While looking for an inspirational topic for this lab, I was able to find NYC open data about NYC permits by the city government initiative, then proceeded to do more reading and research and found that there is a series of requisites by production to file a permit here. It happens that, there is a protocol to follow to plan a film which considers the category of production, borough, location, time, etc.
Open questions that I intend to address with this lab:
1. Where in the city these permits are issued the most?
2. What are the implications of the insurance and liability of a permit?
3. Which zip code are these permits issued the most?
Methodology
When downloading the data, I noticed it was composed of 3,420 rows and 14 columns. The data types were classified as a number, plain text, or date & time. The data dictionary included the following description:
Event ID
Auto-generated unique event identification number
Event Type
Type of Activity for this approved permit.
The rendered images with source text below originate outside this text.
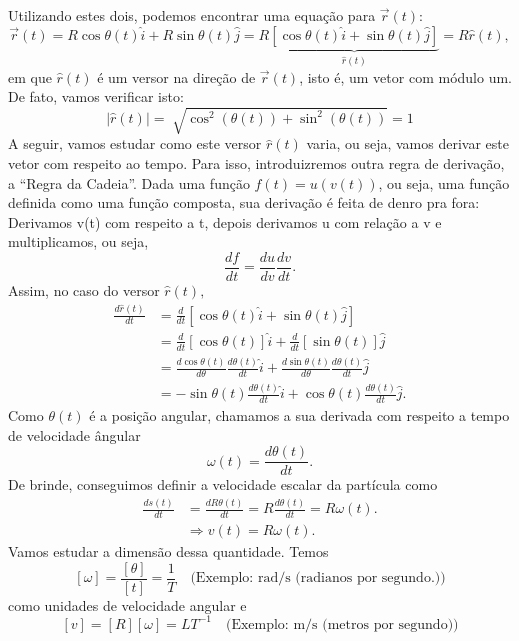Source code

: \documentclass{article}
\begin{document}
  Utilizando estes dois, podemos encontrar uma equa\c c\~ao para $\vec{r}(t)$: 
    $$
    \vec{r}(t) = R\cos{\theta(t)}\hat{i} + R\sin{\theta(t)}\hat{j} = R\underbrace{[\cos{\theta(t)}\hat{i} + \sin{\theta(t)}\hat{j}]}_{\hat{r}(t)}
= R\hat{r}(t),
    $$
    em que $\hat{r}(t)$ \'e um versor na dire\c c\~ao de $\vec{r}(t)$, isto \'e, um vetor com m\'odulo um. De fato, vamos verificar isto: 
    $$
    |\hat{r}(t)| = \sqrt[]{\cos^{2}(\theta(t)) + \sin^{2}(\theta(t))} = 1
    $$
    A seguir, vamos estudar como este versor $\hat{r}(t)$ varia, ou seja, vamos derivar este vetor com respeito ao tempo. Para isso,
  introduizremos outra regra de deriva\c c\~ao, a ``Regra da Cadeia''. Dada uma fun\c c\~ao $f(t) = u(v(t))$, ou seja, uma fun\c c\~ao
  definida como uma fun\c c\~ao composta, sua deriva\c c\~ao \'e feita de denro pra fora: Derivamos v(t) com respeito a t, depois derivamos
  u com rela\c c\~ao a v e multiplicamos, ou seja, 
    $$
    \boxed{\frac{df}{dt} = \frac{du}{dv}\frac{dv}{dt}}.
    $$
    Assim, no caso do versor $\hat{r}(t),$ 
    \begin{align*}
      \frac{d\hat{r}(t)}{dt} &= \frac{d}{dt}[\cos{\theta(t)}\hat{i} + \sin{\theta(t)}\hat{j}]\\
                             &= \frac{d}{dt}[\cos{\theta(t)}]\hat{i} + \frac{d}{dt}[\sin{\theta(t)}]\hat{j}\\
                             &= \frac{d\cos{\theta(t)}}{d\theta}\frac{d\theta(t)}{dt}\hat{i} + \frac{d\sin{\theta(t)}}{d\theta}\frac{d\theta(t)}{dt}\hat{j}\\
                             &= -\sin{\theta(t)}\frac{d\theta(t)}{dt}\hat{i} + \cos{\theta(t)}\frac{d\theta(t)}{dt}\hat{j}.
    \end{align*}
    Como $\theta(t)$ \'e a posi\c c\~ao angular, chamamos a sua derivada com respeito a tempo de velocidade \^angular 
      $$
      \boxed{\omega(t) = \frac{d\theta(t)}{dt}.}
      $$
    De brinde, conseguimos definir a velocidade escalar da part\'icula como 
   \begin{align*}
      \frac{ds(t)}{dt} &= \frac{dR\theta(t)}{dt} = R \frac{d\theta(t)}{dt} = R\omega(t).\\
      &\Rightarrow \boxed{v(t) = R\omega(t).}
   \end{align*}
   Vamos estudar a dimens\~ao dessa quantidade. Temos 
     $$
     [\omega] = \frac{[\theta]}{[t]} = \frac{1}{T} \quad \text{(Exemplo: rad/s (radianos por segundo.))}
     $$ 
    como unidades de velocidade angular e 
      $$
        [v] = [R][\omega] = LT^{-1} \quad \text{(Exemplo: m/s (metros por segundo))}
      $$
\end{document}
Load in/out
Start Date Time
Activity scheduled to begin
End Date Time
Activity scheduled to be completed
Entered On
Date permit request submitted to MOME
Event Agency
N/A
Parking Help
Locations request to hold parking in advance for permitted filming activity.
Borough
First borough of activity for the day
Community Boards
First Community Board of activity for the day
Police Precincts
First Police precinct of activity for the day
Category
Description of production as selected by the permit applicant
SubCategory
A more specific description of production as selected by the permit applicant
Country
Project Origin
Zip Codes
First zip code of production activity
Data dictionary
Visualization
Based on the data provided by the data set, I proceeded to summarize in R Studio the data set by boroughs which gave a summary of total permits based between Manhattan, Brooklyn, Bronx, Queens, and Staten Island to be able to merge with Modified Zip Code Tabulation Areas (MODZCTA) Map provided by NYC Open Data here.
After summarizing them and importing to as a layer in QGIS visualize them based on a heatmap and have Manhattan as the highest with 1621 permits followed by Brooklyn with 1058 permits. This visualization helped me to address open questions #1 and #2.
Borough name
Number
Bronx (Blue)
131
Brooklyn (Light Green)
1058
Manhattan (Yellow)
1621
Queens (Teal)
493
Staten Island (Purple)
13
Legend
Visualization #1 – Permits per borough
Visualization #2:
Now that the previous data has indicated that the boroughs that have the most permits are Manhattan and Brooklyn, I proceed to summarize through R studio by zip code from Open Data here to see where exactly in these boroughs have the most permits issued, also grouped by 5 zip codes that had the most quantity.
Zip Code
Permit Count
10001
64
11385
54
11222
483
11101
243
10023
131
The most popular zip code: 11222 in Brooklyn with 483 permits | Google Maps resource
Reflection
I had a difficult time visualizing with QGIS, it seems to be easy to do so but perhaps the complexity of merging variants such as boroughs and zip codes, didn’t help me in this instance. I would like to try in the future other geospatial visualizations such as ArcGIS.